#### Work instructions
Each line of the data below holding the word "static" must be copied.

[Rendered images with source text]
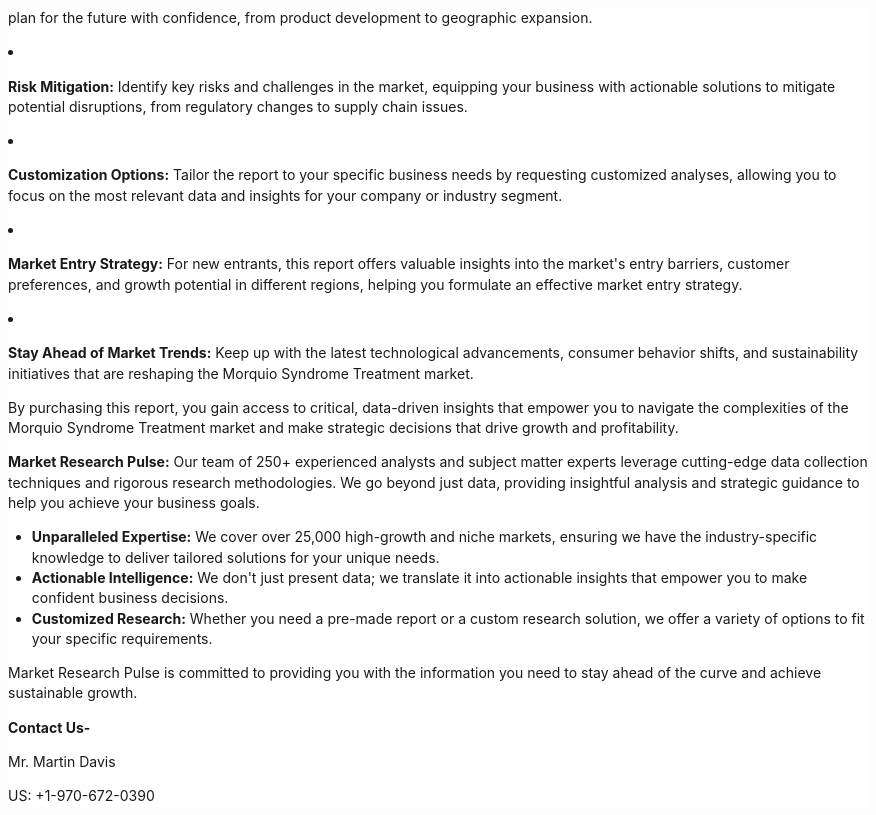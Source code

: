 plan for the future with confidence, from product development to geographic expansion.</p></li><li><p><strong>Risk Mitigation:</strong> Identify key risks and challenges in the market, equipping your business with actionable solutions to mitigate potential disruptions, from regulatory changes to supply chain issues.</p></li><li><p><strong>Customization Options:</strong> Tailor the report to your specific business needs by requesting customized analyses, allowing you to focus on the most relevant data and insights for your company or industry segment.</p></li><li><p><strong>Market Entry Strategy:</strong> For new entrants, this report offers valuable insights into the market's entry barriers, customer preferences, and growth potential in different regions, helping you formulate an effective market entry strategy.</p></li><li><p><strong>Stay Ahead of Market Trends:</strong> Keep up with the latest technological advancements, consumer behavior shifts, and sustainability initiatives that are reshaping the Morquio Syndrome Treatment market.</p></li></ol><p>By purchasing this report, you gain access to critical, data-driven insights that empower you to navigate the complexities of the Morquio Syndrome Treatment market and make strategic decisions that drive growth and profitability.</p><p><strong>Market Research Pulse:</strong>&nbsp;Our team of 250+ experienced analysts and subject matter experts leverage cutting-edge data collection techniques and rigorous research methodologies. We go beyond just data, providing insightful analysis and strategic guidance to help you achieve your business goals.</p><ul><li><strong>Unparalleled Expertise:</strong>&nbsp;We cover over 25,000 high-growth and niche markets, ensuring we have the industry-specific knowledge to deliver tailored solutions for your unique needs.</li><li><strong>Actionable Intelligence:</strong>&nbsp;We don't just present data; we translate it into actionable insights that empower you to make confident business decisions.</li><li><strong>Customized Research:</strong>&nbsp;Whether you need a pre-made report or a custom research solution, we offer a variety of options to fit your specific requirements.</li></ul><p>Market Research Pulse is committed to providing you with the information you need to stay ahead of the curve and achieve sustainable growth.</p><p><strong>Contact Us-</strong></p><p>Mr. Martin Davis</p><p>US: +1-970-672-0390</p>
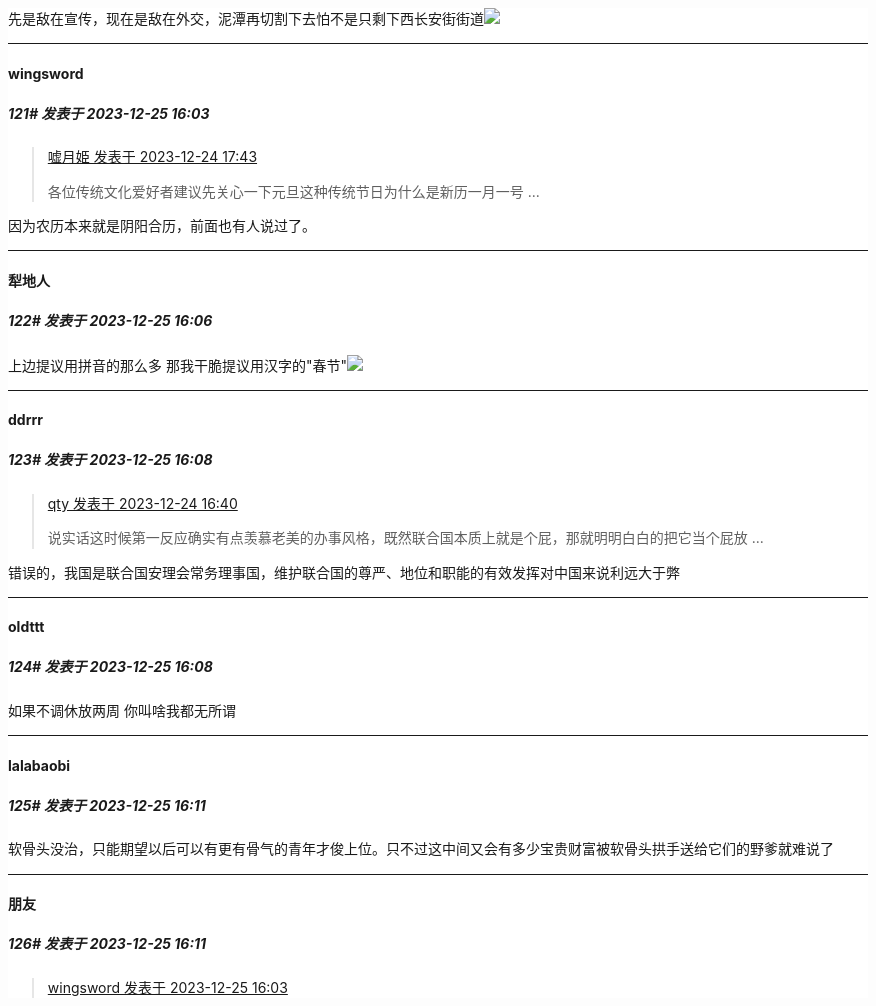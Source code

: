 先是敌在宣传，现在是敌在外交，泥潭再切割下去怕不是只剩下西长安街街道<img src="https://static.saraba1st.com/image/smiley/face2017/067.png" referrerpolicy="no-referrer">


*****

####  wingsword  
##### 121#       发表于 2023-12-25 16:03

<blockquote><a href="httphttps://bbs.saraba1st.com/2b/forum.php?mod=redirect&amp;goto=findpost&amp;pid=63426700&amp;ptid=2165257" target="_blank">嘘月姫 发表于 2023-12-24 17:43</a>

各位传统文化爱好者建议先关心一下元旦这种传统节日为什么是新历一月一号 ...</blockquote>
因为农历本来就是阴阳合历，前面也有人说过了。

*****

####  犁地人  
##### 122#       发表于 2023-12-25 16:06

上边提议用拼音的那么多 那我干脆提议用汉字的"春节"<img src="https://static.saraba1st.com/image/smiley/face2017/186.png" referrerpolicy="no-referrer">

*****

####  ddrrr  
##### 123#       发表于 2023-12-25 16:08

<blockquote><a href="httphttps://bbs.saraba1st.com/2b/forum.php?mod=redirect&amp;goto=findpost&amp;pid=63426117&amp;ptid=2165257" target="_blank">qty 发表于 2023-12-24 16:40</a>

说实话这时候第一反应确实有点羡慕老美的办事风格，既然联合国本质上就是个屁，那就明明白白的把它当个屁放 ...</blockquote>
错误的，我国是联合国安理会常务理事国，维护联合国的尊严、地位和职能的有效发挥对中国来说利远大于弊

*****

####  oldttt  
##### 124#       发表于 2023-12-25 16:08

如果不调休放两周 你叫啥我都无所谓

*****

####  lalabaobi  
##### 125#       发表于 2023-12-25 16:11

软骨头没治，只能期望以后可以有更有骨气的青年才俊上位。只不过这中间又会有多少宝贵财富被软骨头拱手送给它们的野爹就难说了

*****

####  朋友  
##### 126#       发表于 2023-12-25 16:11

<blockquote><a href="httphttps://bbs.saraba1st.com/2b/forum.php?mod=redirect&amp;goto=findpost&amp;pid=63435785&amp;ptid=2165257" target="_blank">wingsword 发表于 2023-12-25 16:03</a>
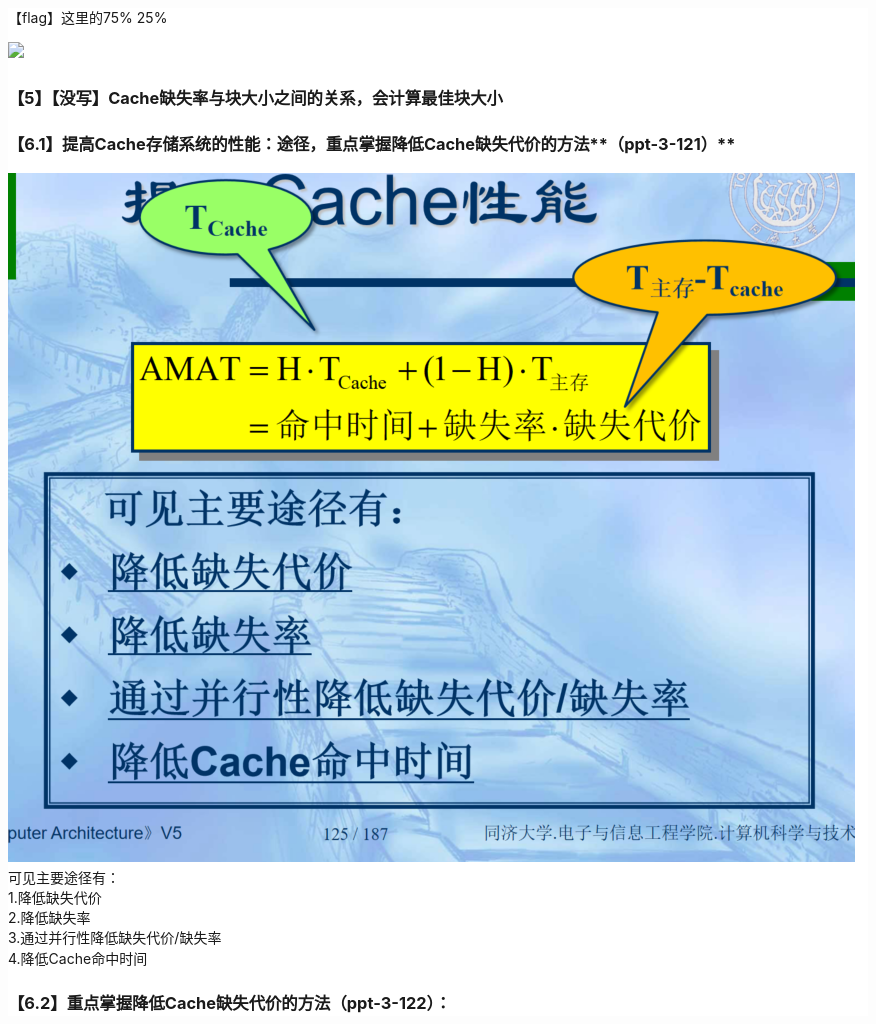 【flag】这里的75% 25%

![](https://github.com/TJ-CSCCG/TJCS-Images/raw/TJCS-Course/100160_计算机系统结构/2020/19b6dcbac8d50c0eec852da0416749cb.png)

### 【5】【没写】Cache缺失率与块大小之间的关系，会计算最佳块大小


### 【6.1】提高Cache存储系统的性能：途径，重点掌握降低Cache缺失代价的方法**（ppt-3-121）**
![Alt text](image-1.png)
可见主要途径有：  
1.降低缺失代价  
2.降低缺失率  
3.通过并行性降低缺失代价/缺失率  
4.降低Cache命中时间  

### 【6.2】**重点掌握降低Cache缺失代价的方法（ppt-3-122）**：
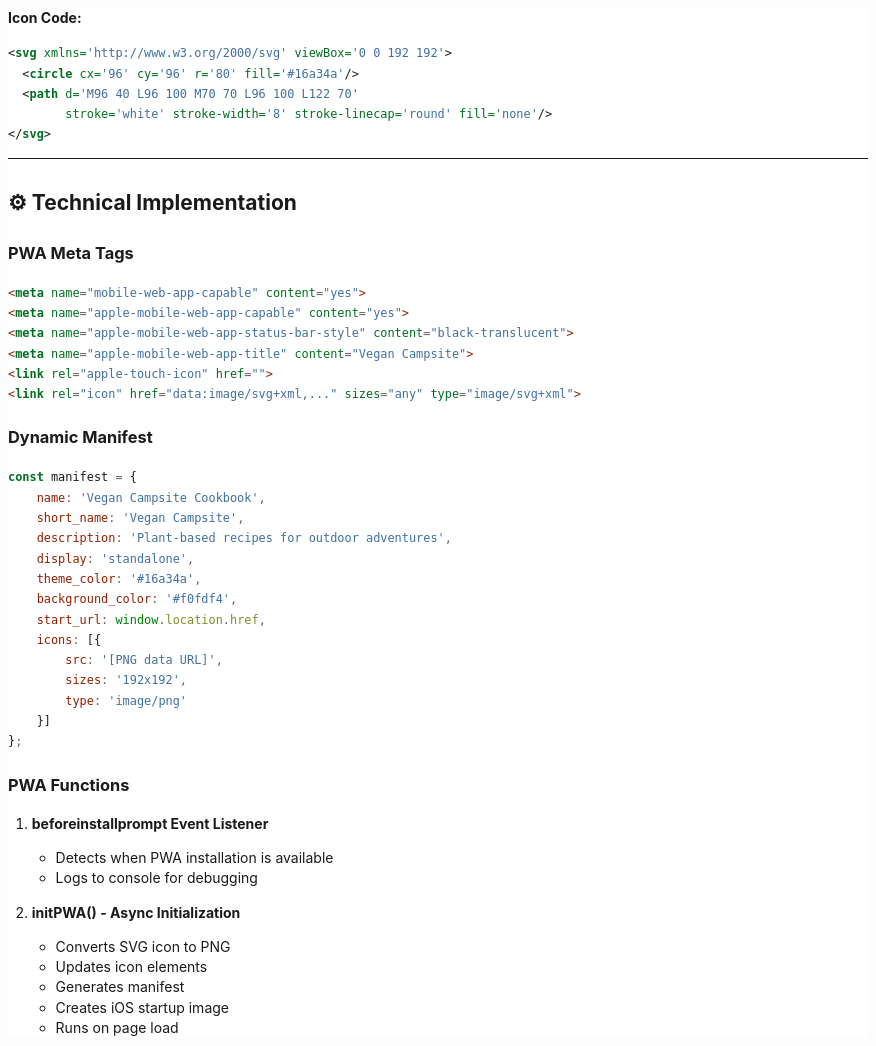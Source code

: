 **Icon Code:**
```svg
<svg xmlns='http://www.w3.org/2000/svg' viewBox='0 0 192 192'>
  <circle cx='96' cy='96' r='80' fill='#16a34a'/>
  <path d='M96 40 L96 100 M70 70 L96 100 L122 70' 
        stroke='white' stroke-width='8' stroke-linecap='round' fill='none'/>
</svg>
```

---

## ⚙️ Technical Implementation

### PWA Meta Tags

```html
<meta name="mobile-web-app-capable" content="yes">
<meta name="apple-mobile-web-app-capable" content="yes">
<meta name="apple-mobile-web-app-status-bar-style" content="black-translucent">
<meta name="apple-mobile-web-app-title" content="Vegan Campsite">
<link rel="apple-touch-icon" href="">
<link rel="icon" href="data:image/svg+xml,..." sizes="any" type="image/svg+xml">
```

### Dynamic Manifest

```javascript
const manifest = {
    name: 'Vegan Campsite Cookbook',
    short_name: 'Vegan Campsite',
    description: 'Plant-based recipes for outdoor adventures',
    display: 'standalone',
    theme_color: '#16a34a',
    background_color: '#f0fdf4',
    start_url: window.location.href,
    icons: [{
        src: '[PNG data URL]',
        sizes: '192x192',
        type: 'image/png'
    }]
};
```

### PWA Functions

1. **beforeinstallprompt Event Listener**
   - Detects when PWA installation is available
   - Logs to console for debugging

2. **initPWA() - Async Initialization**
   - Converts SVG icon to PNG
   - Updates icon elements
   - Generates manifest
   - Creates iOS startup image
   - Runs on page load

#### Task solution
: 先是敌在宣传，现在是敌在外交，泥潭再切割下去怕不是只剩下西长安街街道<img src="https://static.saraba1st.com/image/smiley/face2017/067.png" referrerpolicy="no-referrer">
上边提议用拼音的那么多 那我干脆提议用汉字的"春节"<img src="https://static.saraba1st.com/image/smiley/face2017/186.png" referrerpolicy="no-referrer">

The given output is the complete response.